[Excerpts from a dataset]
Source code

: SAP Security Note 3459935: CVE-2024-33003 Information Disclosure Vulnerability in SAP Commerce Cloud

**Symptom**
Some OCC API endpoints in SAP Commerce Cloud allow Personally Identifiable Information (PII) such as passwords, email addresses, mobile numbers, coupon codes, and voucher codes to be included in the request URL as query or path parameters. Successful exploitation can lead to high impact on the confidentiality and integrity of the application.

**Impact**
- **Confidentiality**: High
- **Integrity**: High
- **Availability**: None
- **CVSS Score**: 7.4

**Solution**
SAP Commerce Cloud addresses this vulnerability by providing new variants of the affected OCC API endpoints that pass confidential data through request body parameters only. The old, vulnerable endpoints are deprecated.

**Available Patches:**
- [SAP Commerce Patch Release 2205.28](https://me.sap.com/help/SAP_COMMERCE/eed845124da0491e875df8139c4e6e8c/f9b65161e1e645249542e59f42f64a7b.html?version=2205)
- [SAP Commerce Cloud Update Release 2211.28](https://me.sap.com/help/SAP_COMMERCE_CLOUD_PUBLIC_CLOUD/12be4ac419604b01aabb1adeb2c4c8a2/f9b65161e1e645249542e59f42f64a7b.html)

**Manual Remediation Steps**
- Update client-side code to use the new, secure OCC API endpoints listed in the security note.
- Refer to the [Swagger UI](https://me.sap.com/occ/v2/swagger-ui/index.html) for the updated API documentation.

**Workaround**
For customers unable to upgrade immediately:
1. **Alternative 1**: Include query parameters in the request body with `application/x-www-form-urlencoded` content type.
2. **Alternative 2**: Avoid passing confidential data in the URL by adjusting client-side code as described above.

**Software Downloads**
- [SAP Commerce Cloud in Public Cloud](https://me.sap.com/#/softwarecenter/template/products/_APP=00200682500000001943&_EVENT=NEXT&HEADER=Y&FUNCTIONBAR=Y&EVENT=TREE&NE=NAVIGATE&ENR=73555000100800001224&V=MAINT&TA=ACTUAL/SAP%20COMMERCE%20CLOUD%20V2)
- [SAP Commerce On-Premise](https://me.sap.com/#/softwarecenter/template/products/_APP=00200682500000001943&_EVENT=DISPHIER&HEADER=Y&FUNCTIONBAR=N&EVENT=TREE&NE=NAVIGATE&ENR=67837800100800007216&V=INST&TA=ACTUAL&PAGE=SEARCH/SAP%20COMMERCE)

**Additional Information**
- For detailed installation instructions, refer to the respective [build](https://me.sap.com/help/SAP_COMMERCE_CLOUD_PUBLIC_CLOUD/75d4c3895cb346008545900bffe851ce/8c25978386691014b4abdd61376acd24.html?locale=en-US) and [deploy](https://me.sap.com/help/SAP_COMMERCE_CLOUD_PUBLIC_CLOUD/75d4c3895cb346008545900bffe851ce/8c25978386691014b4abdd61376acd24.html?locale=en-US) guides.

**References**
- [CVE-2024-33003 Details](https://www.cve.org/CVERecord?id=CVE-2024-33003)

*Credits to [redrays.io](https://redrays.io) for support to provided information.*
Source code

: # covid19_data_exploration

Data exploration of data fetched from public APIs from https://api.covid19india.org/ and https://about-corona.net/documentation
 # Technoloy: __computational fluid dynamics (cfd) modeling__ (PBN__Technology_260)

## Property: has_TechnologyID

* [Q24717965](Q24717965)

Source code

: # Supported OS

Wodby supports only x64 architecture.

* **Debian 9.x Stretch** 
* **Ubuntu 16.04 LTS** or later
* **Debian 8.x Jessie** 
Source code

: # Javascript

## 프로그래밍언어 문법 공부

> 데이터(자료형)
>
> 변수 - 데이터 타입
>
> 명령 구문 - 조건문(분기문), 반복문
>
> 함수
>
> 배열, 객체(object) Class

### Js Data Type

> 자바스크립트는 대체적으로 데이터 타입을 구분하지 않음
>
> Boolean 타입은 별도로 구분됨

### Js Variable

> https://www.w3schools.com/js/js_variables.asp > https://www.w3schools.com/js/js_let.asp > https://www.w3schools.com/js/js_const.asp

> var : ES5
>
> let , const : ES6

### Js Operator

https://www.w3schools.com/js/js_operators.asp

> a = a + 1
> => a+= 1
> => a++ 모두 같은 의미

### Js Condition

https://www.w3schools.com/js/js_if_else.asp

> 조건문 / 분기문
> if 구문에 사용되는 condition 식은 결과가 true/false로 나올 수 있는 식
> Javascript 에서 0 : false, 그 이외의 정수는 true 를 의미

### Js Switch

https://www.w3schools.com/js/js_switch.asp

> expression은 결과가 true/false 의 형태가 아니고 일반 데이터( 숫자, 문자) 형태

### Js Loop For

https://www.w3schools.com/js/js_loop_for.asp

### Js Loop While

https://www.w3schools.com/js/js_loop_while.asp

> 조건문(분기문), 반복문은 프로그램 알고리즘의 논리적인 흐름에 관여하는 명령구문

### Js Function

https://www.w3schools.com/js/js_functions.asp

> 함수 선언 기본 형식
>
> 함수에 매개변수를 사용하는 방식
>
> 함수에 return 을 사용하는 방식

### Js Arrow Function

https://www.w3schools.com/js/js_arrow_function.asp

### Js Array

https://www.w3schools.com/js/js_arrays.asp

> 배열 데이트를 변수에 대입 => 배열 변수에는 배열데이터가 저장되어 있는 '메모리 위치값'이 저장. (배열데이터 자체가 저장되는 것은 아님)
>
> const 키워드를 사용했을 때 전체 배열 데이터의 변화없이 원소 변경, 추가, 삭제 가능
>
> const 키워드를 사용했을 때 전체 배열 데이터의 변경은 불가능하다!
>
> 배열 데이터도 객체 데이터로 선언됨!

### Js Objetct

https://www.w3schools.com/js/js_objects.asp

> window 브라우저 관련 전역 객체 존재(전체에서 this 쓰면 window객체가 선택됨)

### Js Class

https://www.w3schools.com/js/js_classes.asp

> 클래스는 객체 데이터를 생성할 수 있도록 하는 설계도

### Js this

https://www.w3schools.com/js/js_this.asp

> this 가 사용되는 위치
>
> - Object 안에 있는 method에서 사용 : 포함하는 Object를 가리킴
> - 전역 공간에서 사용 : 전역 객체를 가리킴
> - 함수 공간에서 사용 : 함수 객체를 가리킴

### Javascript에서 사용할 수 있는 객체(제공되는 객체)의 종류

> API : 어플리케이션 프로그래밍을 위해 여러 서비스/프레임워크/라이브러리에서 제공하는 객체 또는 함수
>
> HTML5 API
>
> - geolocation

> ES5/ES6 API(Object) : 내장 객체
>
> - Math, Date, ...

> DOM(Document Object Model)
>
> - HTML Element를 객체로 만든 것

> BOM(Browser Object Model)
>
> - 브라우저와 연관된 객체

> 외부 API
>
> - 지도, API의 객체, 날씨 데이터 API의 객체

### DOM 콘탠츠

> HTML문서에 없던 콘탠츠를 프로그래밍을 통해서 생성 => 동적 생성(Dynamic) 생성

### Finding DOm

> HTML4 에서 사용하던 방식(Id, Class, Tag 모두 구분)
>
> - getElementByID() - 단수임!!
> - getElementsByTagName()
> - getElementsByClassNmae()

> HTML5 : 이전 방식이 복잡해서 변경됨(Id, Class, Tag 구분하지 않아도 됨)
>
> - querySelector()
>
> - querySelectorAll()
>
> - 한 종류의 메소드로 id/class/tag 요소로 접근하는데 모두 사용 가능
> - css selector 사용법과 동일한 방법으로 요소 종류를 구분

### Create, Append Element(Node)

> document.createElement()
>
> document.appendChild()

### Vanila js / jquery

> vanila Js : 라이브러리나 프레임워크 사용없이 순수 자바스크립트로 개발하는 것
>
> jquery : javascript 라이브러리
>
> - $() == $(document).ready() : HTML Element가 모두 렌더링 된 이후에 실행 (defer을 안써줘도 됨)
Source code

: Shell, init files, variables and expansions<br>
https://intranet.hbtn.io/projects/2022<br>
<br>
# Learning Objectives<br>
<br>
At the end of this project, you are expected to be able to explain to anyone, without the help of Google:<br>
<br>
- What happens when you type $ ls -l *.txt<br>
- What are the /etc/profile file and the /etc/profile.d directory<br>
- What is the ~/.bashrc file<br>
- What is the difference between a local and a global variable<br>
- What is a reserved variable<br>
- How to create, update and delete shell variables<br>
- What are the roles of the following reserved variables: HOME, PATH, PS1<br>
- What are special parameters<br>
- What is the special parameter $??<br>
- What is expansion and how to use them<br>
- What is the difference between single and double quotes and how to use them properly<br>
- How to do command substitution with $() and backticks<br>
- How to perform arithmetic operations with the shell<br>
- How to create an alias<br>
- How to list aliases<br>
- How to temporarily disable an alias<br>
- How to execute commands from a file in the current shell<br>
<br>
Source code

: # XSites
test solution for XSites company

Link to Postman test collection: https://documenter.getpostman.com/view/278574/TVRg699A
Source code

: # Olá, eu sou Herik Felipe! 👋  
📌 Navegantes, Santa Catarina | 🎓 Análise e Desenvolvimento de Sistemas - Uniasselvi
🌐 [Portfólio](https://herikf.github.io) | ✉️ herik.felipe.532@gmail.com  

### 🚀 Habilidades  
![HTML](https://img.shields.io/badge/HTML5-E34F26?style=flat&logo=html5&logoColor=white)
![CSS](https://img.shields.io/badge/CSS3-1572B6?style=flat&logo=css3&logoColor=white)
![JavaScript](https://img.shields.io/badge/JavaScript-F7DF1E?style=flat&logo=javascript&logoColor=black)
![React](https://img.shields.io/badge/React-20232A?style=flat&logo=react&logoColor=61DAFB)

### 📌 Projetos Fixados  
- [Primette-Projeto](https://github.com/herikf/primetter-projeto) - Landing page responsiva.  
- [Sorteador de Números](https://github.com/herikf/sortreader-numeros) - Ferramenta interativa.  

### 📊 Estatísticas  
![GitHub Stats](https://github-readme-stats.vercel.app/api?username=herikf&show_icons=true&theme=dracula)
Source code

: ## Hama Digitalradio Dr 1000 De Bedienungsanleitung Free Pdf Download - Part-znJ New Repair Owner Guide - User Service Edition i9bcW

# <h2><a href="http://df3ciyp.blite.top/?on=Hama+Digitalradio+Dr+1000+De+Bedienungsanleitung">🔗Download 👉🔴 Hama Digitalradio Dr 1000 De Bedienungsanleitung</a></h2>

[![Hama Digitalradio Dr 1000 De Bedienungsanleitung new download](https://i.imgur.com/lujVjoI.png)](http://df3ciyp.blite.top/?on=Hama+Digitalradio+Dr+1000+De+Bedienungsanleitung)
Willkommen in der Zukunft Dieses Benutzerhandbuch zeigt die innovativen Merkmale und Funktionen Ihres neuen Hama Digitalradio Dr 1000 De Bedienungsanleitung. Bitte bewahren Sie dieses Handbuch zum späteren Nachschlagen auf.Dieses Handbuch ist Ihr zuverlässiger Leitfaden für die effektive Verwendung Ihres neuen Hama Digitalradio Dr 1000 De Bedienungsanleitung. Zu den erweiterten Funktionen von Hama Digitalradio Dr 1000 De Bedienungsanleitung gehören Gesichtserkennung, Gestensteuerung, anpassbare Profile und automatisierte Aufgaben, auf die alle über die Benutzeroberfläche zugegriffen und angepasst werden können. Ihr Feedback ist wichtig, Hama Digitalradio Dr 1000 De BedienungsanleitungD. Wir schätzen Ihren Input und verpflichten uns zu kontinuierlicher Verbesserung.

- EXERCISE GOAL: An exact copy of the lines above, from the one containing "- **Availability**: None" down to the one containing "- Update client-side" and including both, is the whole answer; retype it and nothing else.

- EXERCISE RESPONSE:
- **Availability**: None
- **CVSS Score**: 7.4

**Solution**
SAP Commerce Cloud addresses this vulnerability by providing new variants of the affected OCC API endpoints that pass confidential data through request body parameters only. The old, vulnerable endpoints are deprecated.

**Available Patches:**
- [SAP Commerce Patch Release 2205.28](https://me.sap.com/help/SAP_COMMERCE/eed845124da0491e875df8139c4e6e8c/f9b65161e1e645249542e59f42f64a7b.html?version=2205)
- [SAP Commerce Cloud Update Release 2211.28](https://me.sap.com/help/SAP_COMMERCE_CLOUD_PUBLIC_CLOUD/12be4ac419604b01aabb1adeb2c4c8a2/f9b65161e1e645249542e59f42f64a7b.html)

**Manual Remediation Steps**
- Update client-side code to use the new, secure OCC API endpoints listed in the security note.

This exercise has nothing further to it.